I do not understand religion of any kind. Perhaps you can enlighten me? :)
 
Good question. I am not religious either. Well, loosely pagan, I guess, but it seems more of a lifestyle than a religion sometimes.
 
I'm not religious...spiritual perhaps, but not religious.

And I have sleep apnea...

And I take off my shoes in the house...

.
 
That is a tough one indeed. Initially I guess it was because my folks were religious and raised me that way. Mind you they were not hard core religious types, there were times in my life when we went to church every Sunday but for the most part we did not. It is tough to describe. Defining faith is like trying to define love. You either have it or have felt it or you don't.
 
Although I am guilty of being religious at times, I try not to be. I try to be a worshipper of the God who is there, because he is worthy.

I too want to know the truth, and not just follow some tradition.

There is a man who says, " I am the way, the truth, and the life..."

I believe he has given me sufficient proofs of the verity of all that he claims to be, and that he offers to do.

Therefore, I trust him, acknowledge him as my Lord and my God,and now strive(very poorly at the best of times) to obey him, motivated by love and gratitude.

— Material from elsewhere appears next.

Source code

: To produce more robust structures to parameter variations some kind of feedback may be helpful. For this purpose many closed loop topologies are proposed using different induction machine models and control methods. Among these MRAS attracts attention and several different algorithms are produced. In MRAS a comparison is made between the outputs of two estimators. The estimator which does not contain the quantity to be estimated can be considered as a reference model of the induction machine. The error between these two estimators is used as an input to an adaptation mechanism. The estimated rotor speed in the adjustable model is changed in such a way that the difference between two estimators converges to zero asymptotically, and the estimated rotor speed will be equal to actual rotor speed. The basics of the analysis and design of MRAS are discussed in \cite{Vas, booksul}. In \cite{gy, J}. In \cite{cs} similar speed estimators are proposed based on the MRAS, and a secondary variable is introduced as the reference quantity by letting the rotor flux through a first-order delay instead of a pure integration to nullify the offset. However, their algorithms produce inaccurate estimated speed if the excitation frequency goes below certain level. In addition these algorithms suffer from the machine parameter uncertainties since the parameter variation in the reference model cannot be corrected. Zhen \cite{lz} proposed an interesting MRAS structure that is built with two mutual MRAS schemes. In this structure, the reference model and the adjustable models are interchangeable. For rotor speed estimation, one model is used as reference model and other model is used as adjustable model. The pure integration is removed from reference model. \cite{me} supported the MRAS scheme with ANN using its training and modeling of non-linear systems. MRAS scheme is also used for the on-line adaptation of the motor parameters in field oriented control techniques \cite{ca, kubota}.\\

Thanks for listening, and for asking the question! :)

Tom
 
Not religious in any sense but highly spiritual. For an ndn it is a way of life and not something you 'do" but something that "Is" and it can't be separated from everyday life or tasks.
 
Cognitivefun,
You said you dont understand any religion. Fair enough. Can you tell me how long you have spent studying any one religion in particular?
How much time have you invested in your attempts to understand?
That can have a pretty big effect.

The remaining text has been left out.